#### WORK REQUIRED:
Copy the lines below, beginning with the one that contains "unphysical solutions are" and continuing through the final line, exactly as written and with no other lines.

++++++++++

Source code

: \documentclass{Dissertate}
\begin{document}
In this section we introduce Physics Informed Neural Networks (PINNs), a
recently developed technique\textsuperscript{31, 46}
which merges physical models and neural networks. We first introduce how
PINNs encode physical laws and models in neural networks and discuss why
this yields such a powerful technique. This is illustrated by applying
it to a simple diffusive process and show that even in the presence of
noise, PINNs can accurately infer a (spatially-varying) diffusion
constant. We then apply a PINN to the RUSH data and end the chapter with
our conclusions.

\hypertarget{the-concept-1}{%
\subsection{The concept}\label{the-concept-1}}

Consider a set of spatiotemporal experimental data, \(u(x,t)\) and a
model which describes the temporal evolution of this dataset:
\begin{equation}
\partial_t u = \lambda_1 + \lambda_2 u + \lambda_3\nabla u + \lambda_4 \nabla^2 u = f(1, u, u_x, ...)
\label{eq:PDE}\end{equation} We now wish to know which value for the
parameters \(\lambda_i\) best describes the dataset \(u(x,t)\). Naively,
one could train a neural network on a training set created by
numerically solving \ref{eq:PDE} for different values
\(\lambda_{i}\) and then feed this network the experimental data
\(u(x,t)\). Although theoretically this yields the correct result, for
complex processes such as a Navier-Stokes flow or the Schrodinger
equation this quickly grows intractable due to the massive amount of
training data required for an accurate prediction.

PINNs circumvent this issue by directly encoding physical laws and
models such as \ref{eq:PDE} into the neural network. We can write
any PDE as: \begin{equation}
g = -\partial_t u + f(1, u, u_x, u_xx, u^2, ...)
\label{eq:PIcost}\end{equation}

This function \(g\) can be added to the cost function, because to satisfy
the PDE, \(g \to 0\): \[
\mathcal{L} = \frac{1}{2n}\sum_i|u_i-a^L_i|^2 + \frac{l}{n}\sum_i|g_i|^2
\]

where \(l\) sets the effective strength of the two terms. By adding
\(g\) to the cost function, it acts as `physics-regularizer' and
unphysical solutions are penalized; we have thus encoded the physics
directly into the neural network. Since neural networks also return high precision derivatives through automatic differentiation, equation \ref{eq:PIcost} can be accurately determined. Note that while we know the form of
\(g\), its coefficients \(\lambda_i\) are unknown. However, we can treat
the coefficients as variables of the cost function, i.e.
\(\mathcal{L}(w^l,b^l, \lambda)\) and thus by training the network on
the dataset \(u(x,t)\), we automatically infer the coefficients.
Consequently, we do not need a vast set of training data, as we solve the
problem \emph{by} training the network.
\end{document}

++++++++++

#### PROBLEM SOLUTION:
unphysical solutions are penalized; we have thus encoded the physics
directly into the neural network. Since neural networks also return high precision derivatives through automatic differentiation, equation \ref{eq:PIcost} can be accurately determined. Note that while we know the form of
\(g\), its coefficients \(\lambda_i\) are unknown. However, we can treat
the coefficients as variables of the cost function, i.e.
\(\mathcal{L}(w^l,b^l, \lambda)\) and thus by training the network on
the dataset \(u(x,t)\), we automatically infer the coefficients.
Consequently, we do not need a vast set of training data, as we solve the
problem \emph{by} training the network.
\end{document}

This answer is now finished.